Taxing and bashing banks is no way to run an economic recovery plan. Sure, banks made mistakes. And I still believe that no bank bonuses should be paid while the banks were under TARP. But they have paid TARP down. Right now we need the banks to service customers and expand loans when economic recovery moves into the credit-demand, loan-demand phase.
President Obama wants to restrict the size and activities of our biggest banks. He wants them to get out of the hedge-fund business and private equity, with no trading for their own account. Plus, he wants a tougher cap on bank-deposit market share. The only problem here is that hedge funds and proprietary trading were not the big problems in the financial meltdown. Bad loans were. This, of course, includes mortgage loans, commercial real-estate loans, credit-card loans, etc. That was the biggest problem.
The real bad apples? Lehman, Bear Stearns, AIG, Fannie Mae, Freddie Mac, and Merrill. But the big banks like JPMorgan bought the bad apples, and in the process helped save the system. And if the big banks are forced to sell off their trading securities, it may very well create another financial bloodbath.

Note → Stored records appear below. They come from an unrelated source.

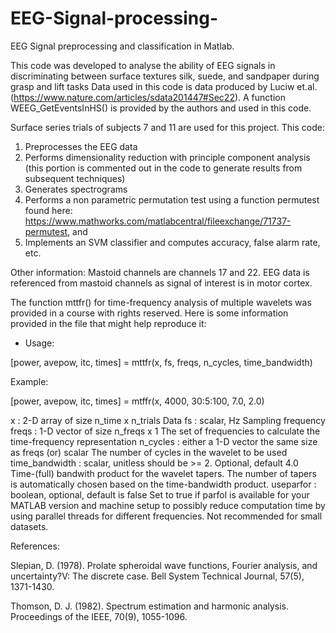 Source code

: # EEG-Signal-processing-
EEG Signal preprocessing and classification in Matlab.

This code was developed to analyse the ability of EEG signals in discriminating between surface textures silk, suede, and sandpaper during grasp and lift tasks
Data used in this code is data produced by Luciw et.al.(https://www.nature.com/articles/sdata201447#Sec22). A function WEEG_GetEventsInHS() is provided by the authors and used in this code.

Surface series trials of subjects 7 and 11 are used for this project.
This code:
1) Preprocesses the EEG data
2) Performs dimensionality reduction with principle component analysis (this portion is commented out in the code to generate results from subsequent techniques)
3) Generates spectrograms
4) Performs a non parametric permutation test using a function permutest found here: https://www.mathworks.com/matlabcentral/fileexchange/71737-permutest, and 
5) Implements an SVM classifier and computes accuracy, false alarm rate, etc.

Other information:
Mastoid channels are channels 17 and 22.
EEG data is referenced from mastoid channels as signal of interest is in motor cortex. 


The function mttfr() for time-frequency analysis of multiple wavelets was provided in a course with rights reserved. Here is some information provided in the file that might help reproduce it:

- Usage:

[power, avepow, itc, times] = mttfr(x, fs, freqs, n_cycles, time_bandwidth)

Example:

[power, avepow, itc, times] = mtffr(x, 4000, 30:5:100, 7.0, 2.0)

x : 2-D array of size n_time x n_trials
Data
fs : scalar, Hz
Sampling frequency
freqs : 1-D vector of size n_freqs x 1
The set of frequencies to calculate the time-frequency representation
n_cycles : either a 1-D vector the same size as freqs (or) scalar
The number of cycles in the wavelet to be used
time_bandwidth : scalar, unitless should be >= 2. Optional, default 4.0
Time-(full) bandwith product for the wavelet tapers. The number of
tapers is automatically chosen based on the time-bandwidth product.
useparfor : boolean, optional, default is false
Set to true if parfol is available for your MATLAB version and machine setup to possibly reduce computation time by using parallel threads for different frequencies. Not recommended for small datasets.

References:

Slepian, D. (1978). Prolate spheroidal wave functions, Fourier analysis,
and uncertainty?V: The discrete case. Bell System Technical Journal,
57(5), 1371-1430.

Thomson, D. J. (1982). Spectrum estimation and harmonic analysis.
Proceedings of the IEEE, 70(9), 1055-1096.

Regarding taxpayer-insured deposits, there is a firewall that prevents them from being used for risky trading purposes. So strengthen the firewall, but don’t destroy the banks. Don’t threaten to dismantle them or break them up. Don’t tax them to death either. We need them for recovery.
This whole story smells to me like mistaken left-wing populism, a flawed attempt to respond to the rising tea-party revolt and voter outrage against big-government spending, taxing, and overreach. Bashing banks is not the answer. Smaller government and lower taxes across-the-board is. Let’s not disrupt the economy; let’s try and heal it.
Let’s put in better capital requirements. Let’s put limits on leveraged borrowing. And, most of all, let’s get rid of the too-big-to-fail doctrine. That is probably the root cause of all of these problems.
Left-wing populist bank bashing is not an economic recovery plan. It isn’t even a political recovery plan. Truth be told, with Obama policy currently in complete disarray, nobody can possibly tell what the administration’s next move is going to be. And frankly, that is a big-time contributor to this week’s stock market plunge.